▶ Input data:
▼

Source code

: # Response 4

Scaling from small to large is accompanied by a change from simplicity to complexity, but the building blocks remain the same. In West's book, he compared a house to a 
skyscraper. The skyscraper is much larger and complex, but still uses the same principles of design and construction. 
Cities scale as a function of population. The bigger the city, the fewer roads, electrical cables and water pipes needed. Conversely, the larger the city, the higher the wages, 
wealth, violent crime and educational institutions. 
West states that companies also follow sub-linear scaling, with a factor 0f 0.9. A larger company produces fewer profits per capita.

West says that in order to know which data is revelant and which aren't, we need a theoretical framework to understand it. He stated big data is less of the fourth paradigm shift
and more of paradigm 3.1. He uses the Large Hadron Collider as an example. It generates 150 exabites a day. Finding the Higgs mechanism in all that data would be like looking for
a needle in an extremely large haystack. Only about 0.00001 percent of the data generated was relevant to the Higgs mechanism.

▲

▶ Work to be completed: With the line that contains "Cities scale as" as your start, reproduce the data above exactly through its last line, and nothing before that start.

▶ Answer to this exercise:
Cities scale as a function of population. The bigger the city, the fewer roads, electrical cables and water pipes needed. Conversely, the larger the city, the higher the wages, 
wealth, violent crime and educational institutions. 
West states that companies also follow sub-linear scaling, with a factor 0f 0.9. A larger company produces fewer profits per capita.

West says that in order to know which data is revelant and which aren't, we need a theoretical framework to understand it. He stated big data is less of the fourth paradigm shift
and more of paradigm 3.1. He uses the Large Hadron Collider as an example. It generates 150 exabites a day. Finding the Higgs mechanism in all that data would be like looking for
a needle in an extremely large haystack. Only about 0.00001 percent of the data generated was relevant to the Higgs mechanism.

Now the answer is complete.